--- Task material ---
-------------------------
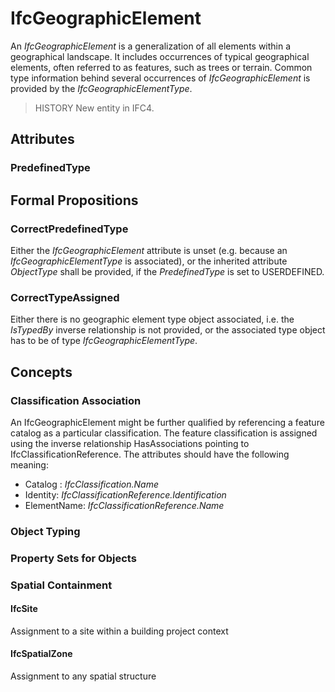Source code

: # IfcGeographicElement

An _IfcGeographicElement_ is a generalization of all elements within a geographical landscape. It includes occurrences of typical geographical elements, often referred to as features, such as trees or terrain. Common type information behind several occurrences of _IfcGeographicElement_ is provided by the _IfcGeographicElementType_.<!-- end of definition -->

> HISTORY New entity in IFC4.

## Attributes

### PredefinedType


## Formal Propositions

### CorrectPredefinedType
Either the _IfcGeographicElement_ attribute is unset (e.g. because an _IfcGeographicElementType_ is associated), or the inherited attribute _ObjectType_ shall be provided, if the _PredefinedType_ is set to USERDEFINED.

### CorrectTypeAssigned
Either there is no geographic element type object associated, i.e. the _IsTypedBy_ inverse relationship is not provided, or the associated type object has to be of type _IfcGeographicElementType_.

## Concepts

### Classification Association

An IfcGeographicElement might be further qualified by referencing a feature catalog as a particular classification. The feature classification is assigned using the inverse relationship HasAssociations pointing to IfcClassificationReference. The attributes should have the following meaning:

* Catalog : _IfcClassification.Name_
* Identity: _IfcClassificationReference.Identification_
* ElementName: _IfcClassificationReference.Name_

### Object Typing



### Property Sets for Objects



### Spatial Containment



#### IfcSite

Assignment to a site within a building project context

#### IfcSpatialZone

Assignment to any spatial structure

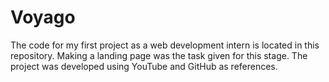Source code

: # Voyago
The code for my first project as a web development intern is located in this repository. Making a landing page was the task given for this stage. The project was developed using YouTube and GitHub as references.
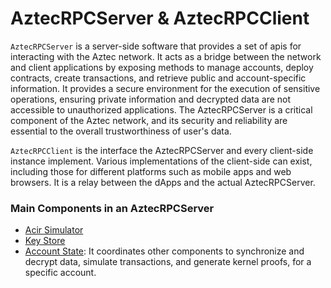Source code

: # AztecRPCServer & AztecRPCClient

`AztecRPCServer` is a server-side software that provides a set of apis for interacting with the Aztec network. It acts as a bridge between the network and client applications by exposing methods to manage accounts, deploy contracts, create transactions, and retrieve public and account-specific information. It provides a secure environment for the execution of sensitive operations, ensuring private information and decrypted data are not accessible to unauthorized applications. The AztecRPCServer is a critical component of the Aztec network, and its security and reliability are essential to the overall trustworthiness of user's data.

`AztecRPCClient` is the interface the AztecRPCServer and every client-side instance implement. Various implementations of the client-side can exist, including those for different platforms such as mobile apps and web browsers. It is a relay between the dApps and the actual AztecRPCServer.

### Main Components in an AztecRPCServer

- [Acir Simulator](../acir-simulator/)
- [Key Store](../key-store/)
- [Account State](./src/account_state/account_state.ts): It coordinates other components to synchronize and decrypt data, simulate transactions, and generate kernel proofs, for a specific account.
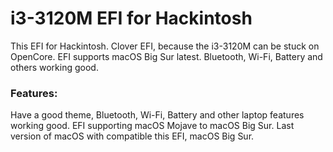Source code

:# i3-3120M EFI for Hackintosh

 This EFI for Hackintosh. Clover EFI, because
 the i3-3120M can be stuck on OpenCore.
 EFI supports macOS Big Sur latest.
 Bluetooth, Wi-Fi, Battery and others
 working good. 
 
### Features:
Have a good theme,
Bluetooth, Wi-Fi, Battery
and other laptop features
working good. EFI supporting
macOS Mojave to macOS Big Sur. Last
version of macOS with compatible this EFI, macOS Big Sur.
-------------------------
List every line from the entries above in which "Hackintosh" appears.

:# i3-3120M EFI for Hackintosh
 This EFI for Hackintosh. Clover EFI, because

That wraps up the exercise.